I had a miscarriage 2 weeks ago, I was 7 weeks. This was my 2nd pregnancy and it's taken me 3.5 years to finally make that decision to have another child. We got pregnant, i was happy but scared at the same time. Now I'm struggling to deal with everything, my emotions are all over the place. And to top everything off my husband won't talk about it (he's not a big talker anyways). He won't touch me, he's struggling to even cuddle me in bed. Last night we got intimate, i initiated it. Things were going great and then he just couldn't go any further. I kept telling him I'm fine. But it all stopped. I was shattered all i wanted was some affection, love, cos I've had none. So i guess my question is, is this normal for a man? And How can I shake these feelings that I lost the baby cos I took so long to decide on another and because I wasn't yet super excited.

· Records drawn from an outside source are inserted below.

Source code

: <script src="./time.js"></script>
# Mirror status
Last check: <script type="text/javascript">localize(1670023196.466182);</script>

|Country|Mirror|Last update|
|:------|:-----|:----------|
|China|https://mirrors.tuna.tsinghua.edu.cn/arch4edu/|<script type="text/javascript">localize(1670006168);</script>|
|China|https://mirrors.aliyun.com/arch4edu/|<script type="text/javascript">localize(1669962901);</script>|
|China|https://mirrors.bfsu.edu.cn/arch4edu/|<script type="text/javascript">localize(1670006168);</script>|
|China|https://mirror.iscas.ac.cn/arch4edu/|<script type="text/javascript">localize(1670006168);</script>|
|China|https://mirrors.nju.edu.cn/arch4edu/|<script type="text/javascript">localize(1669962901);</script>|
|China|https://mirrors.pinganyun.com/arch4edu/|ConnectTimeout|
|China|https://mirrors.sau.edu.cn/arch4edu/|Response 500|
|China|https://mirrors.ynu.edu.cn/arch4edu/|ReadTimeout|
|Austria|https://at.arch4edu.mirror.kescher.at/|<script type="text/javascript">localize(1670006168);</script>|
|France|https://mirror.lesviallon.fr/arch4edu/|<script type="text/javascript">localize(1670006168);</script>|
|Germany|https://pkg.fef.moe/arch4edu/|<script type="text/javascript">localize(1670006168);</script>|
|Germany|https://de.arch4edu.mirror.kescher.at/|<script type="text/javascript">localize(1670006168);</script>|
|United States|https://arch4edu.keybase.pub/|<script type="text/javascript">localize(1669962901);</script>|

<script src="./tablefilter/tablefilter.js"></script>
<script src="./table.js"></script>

How to deal with things after a miscarriage?
How to deal with things after a miscarriage?
Posted in:
Relationships & Marriage, Loss & Grief, Parenthood Guilt
2 Replies
Unfortunately many people forget that dads grieve the loss of their little one as much as the mum, but he doesn't often get the support and sympathy that she does.
When I suffered a miscarage my husband thought that he needed to be strong for my sake and he just didn't know how to talk to me about it and didn't think it would be fair to me to bring it up. He was worried about being intimate with me because he feared hurting me, because he couldn't face it without remembering the baby and afraid that he might've done something to cause the miscarriage (which he hadn't) or that there was some genetic fault in him that caused it.
It was a painful time for him and he didn't know how to even deal with his grief over a child he'd never held or seen.
He also felt pushed out and excluded by all the well-wishers who rushed to my side and never stopped to ask if he was alright.
Ultimately, it's only been 2 weeks. You both need more time to grieve before life gets back to normal. Give both you and him time and most of all compassion and understanding.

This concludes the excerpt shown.